Articles in Volume 52 (2017), by field.

Innovations and Challenges

Together with the transition to open access, LARR experienced several innovations during the past year. The journal has developed a strong presence on Facebook and Twitter (@larrlasa), where media coordinator Paloma Díaz Lobos actively disseminates our contents. Our blog (http://www.panoramas.pitt.edu/larr), hosted by the University of Pittsburgh and edited by David McCoy in 2017 and José Incio in 2018, shares the journal’s research with a broader audience, attracting 5,183 readers in 2017 and an additional 1,855 readers in the first quarter of 2018.

The University of Pittsburgh is also committed to support an annual prize for the best article published in LARR over the next three years. The first prize will consider all articles published in the current volume (vol. 53, 2018), and it will be awarded at the LASA Congress in Boston in May 2019.

Over the next twenty-four months, LARR will publish a series of dossiers, collections of peer-reviewed articles dealing with a common subject and included with our regular issues. Our first dossier, on “Latin American Studies and the Humanities: Past, Present, Future,” edited by Allison Bigelow and Thomas Klubock at the University of Virginia, is included with this issue (volume 53, no. 3). With this issue, we also inaugurate the publication of our documentary film review essays, similar to our traditional book review essays.

These exciting transformations have also created new challenges for our editorial team. The growing number of submissions places greater demands on our associate editors—whose work is voluntary—and potential delays in our response times. More articles also drive longer times to publication: the time elapsed between acceptance and publication currently extends to two years for some papers accepted in the social sciences.

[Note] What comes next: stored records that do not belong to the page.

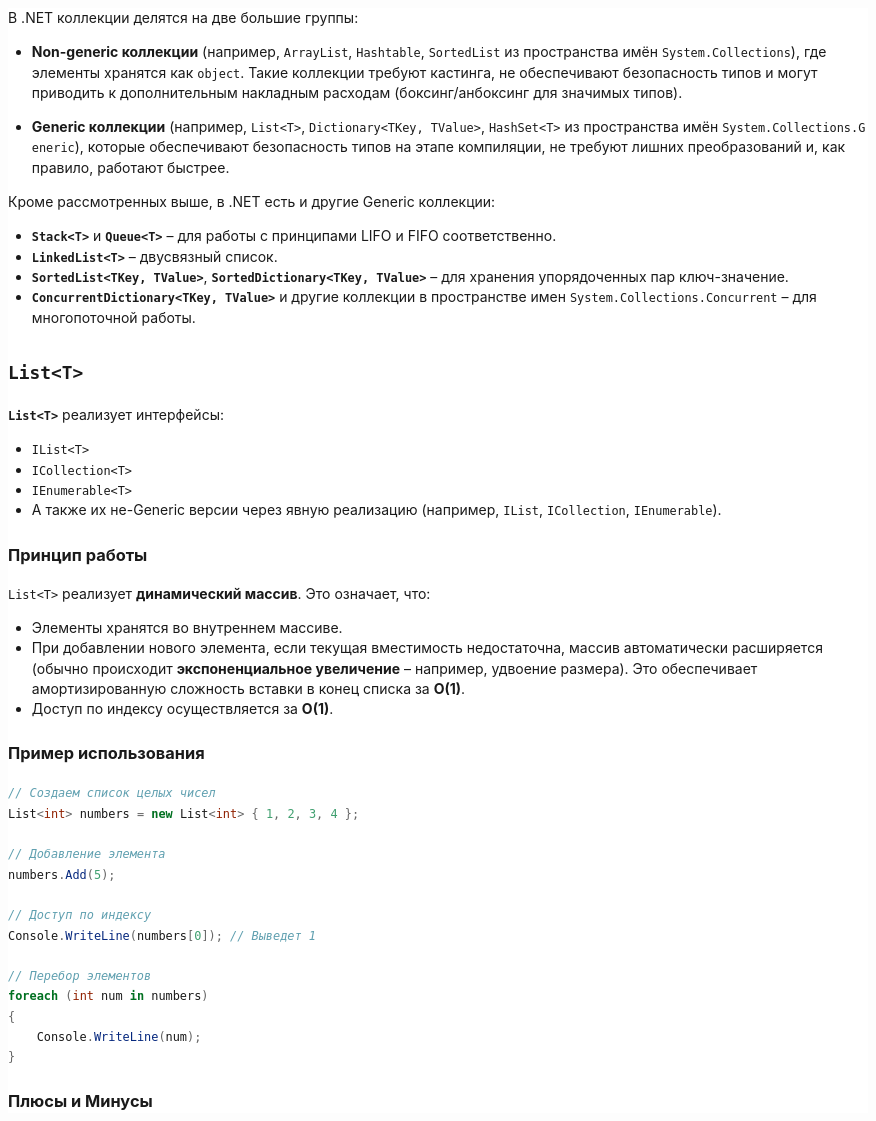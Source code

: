 В .NET коллекции делятся на две большие группы:

- **Non-generic коллекции** (например, `ArrayList`, `Hashtable`, `SortedList` из пространства имён `System.Collections`), где элементы хранятся как `object`. Такие коллекции требуют кастинга, не обеспечивают безопасность типов и могут приводить к дополнительным накладным расходам (боксинг/анбоксинг для значимых типов).

- **Generic коллекции** (например, `List<T>`, `Dictionary<TKey, TValue>`, `HashSet<T>` из пространства имён `System.Collections.Generic`), которые обеспечивают безопасность типов на этапе компиляции, не требуют лишних преобразований и, как правило, работают быстрее.

Кроме рассмотренных выше, в .NET есть и другие Generic коллекции:

- **`Stack<T>`** и **`Queue<T>`** – для работы с принципами LIFO и FIFO соответственно.
- **`LinkedList<T>`** – двусвязный список.
- **`SortedList<TKey, TValue>`**, **`SortedDictionary<TKey, TValue>`** – для хранения упорядоченных пар ключ-значение.
- **`ConcurrentDictionary<TKey, TValue>`** и другие коллекции в пространстве имен `System.Collections.Concurrent` – для многопоточной работы.
## `List<T>`

**`List<T>`** реализует интерфейсы:
- `IList<T>`
- `ICollection<T>`
- `IEnumerable<T>`
- А также их не-Generic версии через явную реализацию (например, `IList`, `ICollection`, `IEnumerable`).
### Принцип работы

`List<T>` реализует **динамический массив**. Это означает, что:

- Элементы хранятся во внутреннем массиве.
- При добавлении нового элемента, если текущая вместимость недостаточна, массив автоматически расширяется (обычно происходит **экспоненциальное увеличение** – например, удвоение размера). Это обеспечивает амортизированную сложность вставки в конец списка за **O(1)**.
- Доступ по индексу осуществляется за **O(1)**.
### Пример использования

```C#
// Создаем список целых чисел
List<int> numbers = new List<int> { 1, 2, 3, 4 };

// Добавление элемента
numbers.Add(5);

// Доступ по индексу
Console.WriteLine(numbers[0]); // Выведет 1

// Перебор элементов
foreach (int num in numbers)
{
    Console.WriteLine(num);
}
```
### Плюсы и Минусы
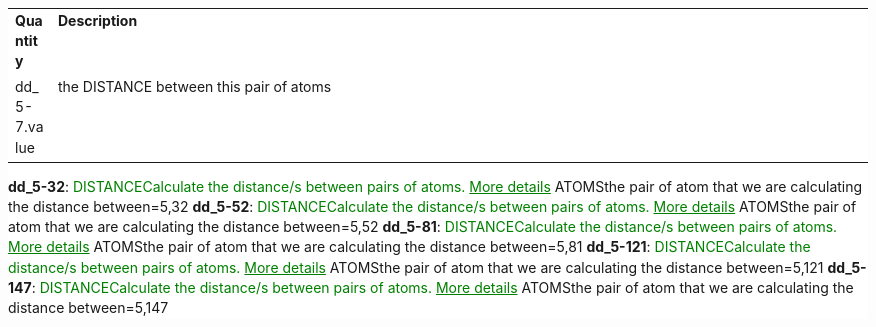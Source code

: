 <span style="display:none;" id="data/chignolin/training/flooding/Contact_CV/template/plumed.datdd_5-7">The DISTANCE action with label <b>dd_5-7</b> calculates the following quantities:<table  align="center" frame="void" width="95%" cellpadding="5%"><tr><td width="5%"><b> Quantity </b>  </td><td><b> Description </b> </td></tr><tr><td width="5%">dd_5-7.value</td><td>the DISTANCE between this pair of atoms</td></tr></table></span><b name="data/chignolin/training/flooding/Contact_CV/template/plumed.datdd_5-32" onclick='showPath("data/chignolin/training/flooding/Contact_CV/template/plumed.dat","data/chignolin/training/flooding/Contact_CV/template/plumed.datdd_5-32","data/chignolin/training/flooding/Contact_CV/template/plumed.datdd_5-32","brown")'>dd_5-32</b>: <span class="plumedtooltip" style="color:green">DISTANCE<span class="right">Calculate the distance/s between pairs of atoms. <a href="https://www.plumed.org/doc-master/user-doc/html/DISTANCE" style="color:green">More details</a><i></i></span></span> <span class="plumedtooltip">ATOMS<span class="right">the pair of atom that we are calculating the distance between<i></i></span></span>=5,32
<span style="display:none;" id="data/chignolin/training/flooding/Contact_CV/template/plumed.datdd_5-32">The DISTANCE action with label <b>dd_5-32</b> calculates the following quantities:<table  align="center" frame="void" width="95%" cellpadding="5%"><tr><td width="5%"><b> Quantity </b>  </td><td><b> Description </b> </td></tr><tr><td width="5%">dd_5-32.value</td><td>the DISTANCE between this pair of atoms</td></tr></table></span><b name="data/chignolin/training/flooding/Contact_CV/template/plumed.datdd_5-52" onclick='showPath("data/chignolin/training/flooding/Contact_CV/template/plumed.dat","data/chignolin/training/flooding/Contact_CV/template/plumed.datdd_5-52","data/chignolin/training/flooding/Contact_CV/template/plumed.datdd_5-52","brown")'>dd_5-52</b>: <span class="plumedtooltip" style="color:green">DISTANCE<span class="right">Calculate the distance/s between pairs of atoms. <a href="https://www.plumed.org/doc-master/user-doc/html/DISTANCE" style="color:green">More details</a><i></i></span></span> <span class="plumedtooltip">ATOMS<span class="right">the pair of atom that we are calculating the distance between<i></i></span></span>=5,52
<span style="display:none;" id="data/chignolin/training/flooding/Contact_CV/template/plumed.datdd_5-52">The DISTANCE action with label <b>dd_5-52</b> calculates the following quantities:<table  align="center" frame="void" width="95%" cellpadding="5%"><tr><td width="5%"><b> Quantity </b>  </td><td><b> Description </b> </td></tr><tr><td width="5%">dd_5-52.value</td><td>the DISTANCE between this pair of atoms</td></tr></table></span><b name="data/chignolin/training/flooding/Contact_CV/template/plumed.datdd_5-81" onclick='showPath("data/chignolin/training/flooding/Contact_CV/template/plumed.dat","data/chignolin/training/flooding/Contact_CV/template/plumed.datdd_5-81","data/chignolin/training/flooding/Contact_CV/template/plumed.datdd_5-81","brown")'>dd_5-81</b>: <span class="plumedtooltip" style="color:green">DISTANCE<span class="right">Calculate the distance/s between pairs of atoms. <a href="https://www.plumed.org/doc-master/user-doc/html/DISTANCE" style="color:green">More details</a><i></i></span></span> <span class="plumedtooltip">ATOMS<span class="right">the pair of atom that we are calculating the distance between<i></i></span></span>=5,81
<span style="display:none;" id="data/chignolin/training/flooding/Contact_CV/template/plumed.datdd_5-81">The DISTANCE action with label <b>dd_5-81</b> calculates the following quantities:<table  align="center" frame="void" width="95%" cellpadding="5%"><tr><td width="5%"><b> Quantity </b>  </td><td><b> Description </b> </td></tr><tr><td width="5%">dd_5-81.value</td><td>the DISTANCE between this pair of atoms</td></tr></table></span><b name="data/chignolin/training/flooding/Contact_CV/template/plumed.datdd_5-121" onclick='showPath("data/chignolin/training/flooding/Contact_CV/template/plumed.dat","data/chignolin/training/flooding/Contact_CV/template/plumed.datdd_5-121","data/chignolin/training/flooding/Contact_CV/template/plumed.datdd_5-121","brown")'>dd_5-121</b>: <span class="plumedtooltip" style="color:green">DISTANCE<span class="right">Calculate the distance/s between pairs of atoms. <a href="https://www.plumed.org/doc-master/user-doc/html/DISTANCE" style="color:green">More details</a><i></i></span></span> <span class="plumedtooltip">ATOMS<span class="right">the pair of atom that we are calculating the distance between<i></i></span></span>=5,121
<span style="display:none;" id="data/chignolin/training/flooding/Contact_CV/template/plumed.datdd_5-121">The DISTANCE action with label <b>dd_5-121</b> calculates the following quantities:<table  align="center" frame="void" width="95%" cellpadding="5%"><tr><td width="5%"><b> Quantity </b>  </td><td><b> Description </b> </td></tr><tr><td width="5%">dd_5-121.value</td><td>the DISTANCE between this pair of atoms</td></tr></table></span><b name="data/chignolin/training/flooding/Contact_CV/template/plumed.datdd_5-147" onclick='showPath("data/chignolin/training/flooding/Contact_CV/template/plumed.dat","data/chignolin/training/flooding/Contact_CV/template/plumed.datdd_5-147","data/chignolin/training/flooding/Contact_CV/template/plumed.datdd_5-147","brown")'>dd_5-147</b>: <span class="plumedtooltip" style="color:green">DISTANCE<span class="right">Calculate the distance/s between pairs of atoms. <a href="https://www.plumed.org/doc-master/user-doc/html/DISTANCE" style="color:green">More details</a><i></i></span></span> <span class="plumedtooltip">ATOMS<span class="right">the pair of atom that we are calculating the distance between<i></i></span></span>=5,147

We are analyzing alternative solutions for these challenges, although a greater rate of rejections may be unavoidable in the short run. An expansion in the number of articles published by LARR appears unlikely at this time. LASA has found that the open-access journal envisioned some years ago has been more expensive than anticipated: the association currently pays a publication fee of US$429 per article posted (to wit, almost $32,000 for the seventy-four papers published last year). Although we are committed to publish ten research papers and several book or film review essays with each issue, rising costs may constrain our ability to expand the journal and publish regular dossiers in the future.

LASA’s Executive Council has also encouraged the adoption of an “early view” policy to make accepted papers available to readers through the LARR website before the formal date of release. Many authors have also advocated for this change. We support the idea wholeheartedly. Unfortunately, our publisher Ubiquity Press does not yet have an established capability to make advanced publication possible without additional costs, but our journal manager Anastasia Sakellariadi has been working to address this issue.

These challenges will demand important efforts on the part of the editorial team and support from LASA’s Executive Council to sustain the open-access project. But these challenges also highlight the centrality of the journal to LASA’s overall mission. LARR continues to publish the best research in Latin American studies, in the social sciences and the humanities, from authors across the world. The journal now makes this research available to students worldwide, without restrictions or subscription requirements. No other journal combines a scholarly tradition of more than half a century with such disciplinary range, research quality, and open access. We hope that LARR will serve as a successful model for interdisciplinary area studies journals in the years to come.